- Molson Coors posted sales of $2.33 billion during its first quarter — a drop of 4.8% — due in part to "a softer-than-anticipated start to the year" in the beer industry that hurt sales and profitability. Still, the company behind Miller Lite and Coors Light recorded a profit of $278.1 million. Sales fell in all three of its biggest markets, the U.S., Canada and Europe.
- Sales in the U.S., by far its largest region, fell 5.8% to $1.65 billion. The beer maker cited "overall industry softness with our U.S. brand volume" as contributing to the drop. During the quarter, U.S. volume fell by 3.8% due to reduced shipments in the premium light segment and poor weather that lowered demand across the beer industry. Worldwide volumes decreased 3.1%.
- Molson Coors CEO Mark Hunter expected improving conditions during the remainder of the year. "We do not see these results as indicative of our full-year performance versus our plan, and we remain committed to delivering our 2018 guidance," he said in a statement.
Molson Coors, the manufacturer of popular brews such Blue Moon, Molson and Crispin Cider, is ailing from the same problems that are plaguing the rest of the beer industry.
Consumers are moving away from flagship beers that have long defined the industry, turning instead to craft and Mexican brews along with wine and spirits.
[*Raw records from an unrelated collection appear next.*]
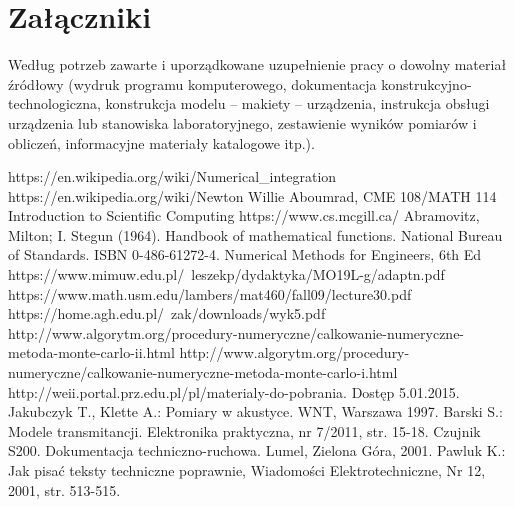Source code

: \documentclass[12pt,twoside]{article}
\begin{document}
\section*{Załączniki}

Według potrzeb zawarte i uporządkowane uzupełnienie pracy o dowolny materiał źródłowy (wydruk programu komputerowego, dokumentacja kons\-truk\-cyj\-no-\-tech\-no\-lo\-gicz\-na, konstrukcja modelu -- makiety -- urządzenia, instrukcja obsługi urządzenia lub stanowiska laboratoryjnego, zestawienie wyników pomiarów i obliczeń, informacyjne materiały katalogowe itp.).


\clearpage


\begin{thebibliography}{4}
 https://en.wikipedia.org/wiki/Numerical\_integration
 https://en.wikipedia.org/wiki/Newton%
 Willie Aboumrad, CME 108/MATH 114 Introduction to Scientific Computing
 https://www.cs.mcgill.ca/
 Abramovitz, Milton; I. Stegun (1964). Handbook of mathematical functions. National Bureau of Standards. ISBN 0-486-61272-4.
 Numerical Methods for Engineers, 6th Ed
 https://www.mimuw.edu.pl/~leszekp/dydaktyka/MO19L-g/adaptn.pdf
 https://www.math.usm.edu/lambers/mat460/fall09/lecture30.pdf
 https://home.agh.edu.pl/~zak/downloads/wyk5.pdf
 http://www.algorytm.org/procedury-numeryczne/calkowanie-numeryczne-metoda-monte-carlo-ii.html
 http://www.algorytm.org/procedury-numeryczne/calkowanie-numeryczne-metoda-monte-carlo-i.html
 http://weii.portal.prz.edu.pl/pl/materialy-do-pobrania. Dostęp 5.01.2015.
 Jakubczyk T., Klette A.: Pomiary w akustyce. WNT, Warszawa 1997.
 Barski S.: Modele transmitancji. Elektronika praktyczna, nr 7/2011, str. 15-18.
 Czujnik S200. Dokumentacja techniczno-ruchowa. Lumel, Zielona Góra, 2001.
 Pawluk K.: Jak pisać teksty techniczne poprawnie, Wiadomości Elektrotechniczne, Nr 12, 2001, str. 513-515.
\end{thebibliography}

\clearpage

\makesummary
\end{document}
Efforts to diversify into other areas such as ciders, the introduction of low calorie and low- or no-alcohol products catering to the health and wellness trend, and the purchase of craft breweries have not been enough to offset this decline.
Molson Coors is particularly vulnerable as U.S. sales make up roughly 71% of its total, meaning domestic problems domestically are going to have a more noticeable impact on the company than competitors with more global sales. The disappointing earnings announcement Wednesday caused the company's stock to plunge $8.53, or 11%, to $63.15 — a new 52-week low.
Similar to competitor AB InBev, Molson Coors has faced a prolonged period of challenges. Shipments in its MillerCoors U.S. operations have dropped nearly every year since 2009. During that time, its market share has fallen by 5% to 25% in 2017, according to the Beverage Marketing Corporation. The group noted that AB InBev and MillerCoors have lost a combined 13.4% share of the U.S. market since 2009 — more than the total 9.4% current market share of Constellation Brands, owner of Modelo Especial and Corona.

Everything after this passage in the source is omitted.